Ces négociations devront être menées avec la nouvelle Commission européenne. Quelle sera votre attitude par rapport au nouvel exécutif européen ?

Le Brexit sera aussi un formidable cadeau pour la nouvelle Commission. Elle pourra se consacrer à l’avenir et dégager du temps pour travailler sur tous les autres objectifs que s’est fixés la Commission. Je pense à la lutte contre le changement climatique, la création d’emplois et le support à apporter à la croissance. Il est donc dans notre intérêt commun que la sortie se concrétise le plus rapidement possible.

L’option d’élections anticipées, qui est écartée pour l’instant, ne pourrait-elle pas mener à un nouveau report de la date de sortie ?

Il n’est pas opportun, en politique, de spéculer sur le moment de la tenue de nouvelles élections. Le Premier ministre a souhaité un scrutin anticipé. Le Parlement, qui est aujourd’hui suspendu, a rejeté à deux reprises cette option. Rien de neuf ne va donc se passer à ce niveau jusqu’à la reprise des travaux parlementaires le 14 octobre.

Pouvez-vous promettre que le Royaume-Uni va quitter l’UE au 31 octobre ?

Je ne peux pas le promettre, mais je peux affirmer avec la plus grande conviction que notre intention est de quitter l’UE au 31 octobre, de préférence avec un accord. Si ce n’est pas le cas, le Brexit se fera sans deal.

En dehors du Brexit, la lutte contre le changement climatique occupe également fortement la communauté internationale. La pression exercée par la mouvance « Youth for Climate » pourrait-elle être le levier qui mène enfin à des mesures concrètes et fortes pour anéantir le réchauffement planétaire ?

La mobilisation de la jeune génération est longuement à saluer. Le changement climatique est depuis de longues années pris très au sérieux par le Royaume-Uni. Nous allons d’ailleurs accueillir la COP26 en 2020. En début de semaine dernière, il a été décidé de confier la présidence au Royaume-Uni en partenariat avec l’Italie. Même si on doit encore attendre la décision formelle, qui sera prise en décembre lors de la COP25 au Chili, nous pouvons déjà entamer les travaux de préparation afin de parvenir à prendre des décisions ambitieuses en termes de lutte contre le changement climatique. Le Royaume-Uni va légiférer pour que le statut de pays zéro carbone soit atteint en 2050. Nous comptons collaborer avec des pays qui partagent ces mêmes ambitions. Le Luxembourg en fait partie. Pour être un succès, la COP26 doit s’accorder sur des décisions ambitieuses.

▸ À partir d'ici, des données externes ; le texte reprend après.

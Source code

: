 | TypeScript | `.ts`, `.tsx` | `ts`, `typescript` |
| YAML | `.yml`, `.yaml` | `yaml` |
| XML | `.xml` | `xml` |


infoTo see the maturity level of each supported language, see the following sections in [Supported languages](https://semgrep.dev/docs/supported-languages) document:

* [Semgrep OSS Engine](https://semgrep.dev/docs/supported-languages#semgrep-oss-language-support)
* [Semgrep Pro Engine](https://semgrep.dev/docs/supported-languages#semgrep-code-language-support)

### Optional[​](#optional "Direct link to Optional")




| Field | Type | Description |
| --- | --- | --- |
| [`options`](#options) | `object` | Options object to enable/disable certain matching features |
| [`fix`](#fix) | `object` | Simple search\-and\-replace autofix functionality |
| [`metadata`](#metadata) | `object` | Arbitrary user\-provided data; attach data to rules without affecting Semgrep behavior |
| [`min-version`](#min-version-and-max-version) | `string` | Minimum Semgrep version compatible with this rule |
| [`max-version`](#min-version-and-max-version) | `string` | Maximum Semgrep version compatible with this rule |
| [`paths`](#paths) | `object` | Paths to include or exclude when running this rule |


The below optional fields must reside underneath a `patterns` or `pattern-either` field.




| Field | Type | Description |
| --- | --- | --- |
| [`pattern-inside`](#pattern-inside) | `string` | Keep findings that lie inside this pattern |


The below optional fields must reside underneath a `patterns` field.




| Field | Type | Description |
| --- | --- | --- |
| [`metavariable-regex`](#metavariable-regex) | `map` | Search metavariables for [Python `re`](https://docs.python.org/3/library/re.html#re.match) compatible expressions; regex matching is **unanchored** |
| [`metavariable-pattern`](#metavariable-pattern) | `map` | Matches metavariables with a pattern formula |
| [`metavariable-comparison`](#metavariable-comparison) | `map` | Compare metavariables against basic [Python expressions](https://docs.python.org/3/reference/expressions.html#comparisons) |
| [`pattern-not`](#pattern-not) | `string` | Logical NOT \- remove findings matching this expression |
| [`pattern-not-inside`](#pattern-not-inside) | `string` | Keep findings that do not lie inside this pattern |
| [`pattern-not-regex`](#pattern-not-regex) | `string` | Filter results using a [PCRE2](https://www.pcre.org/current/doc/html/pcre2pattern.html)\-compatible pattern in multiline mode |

Entretien avec David Marques

Repères

État civil. John Marshall (54 ans) est père de trois enfants. Il est divorcé. Après trois années passées au Grand-Duché, John Marshall maîtrise le luxembourgeois et parle également français.

Missions (I). Avant de décrocher son premier poste d’ambassadeur, il travailla notamment à Tokyo (Japon) et Kuala Lumpur (Malaisie). John Marshall occupa la fonction de chef de mission entre 2007 et 2011 à l’ambassade britannique à Addis-Abeba (Éthiopie).

Missions (II). John Marshall reste en Afrique pour sa première mission comme ambassadeur. De 2011 à 2015, il est le représentant officiel du Royaume-Uni au Sénégal, avec également la charge de s’occuper des relations avec le Cap-Vert et la Guinée-Bissau.

Luxembourg. En date du 14 avril 2016, John Marshall a présenté sa lettre de créance au Grand-Duc Henri. Il succède à Alice Walpole comme ambassadeur du Royaume-Uni au Luxembourg. Il restera en poste jusqu’en 2021.

Diplomatie. Diplomate de carrière, John Marshall a intégré en 1988 le ministère britannique des Affaires étrangères et du Commonwealth.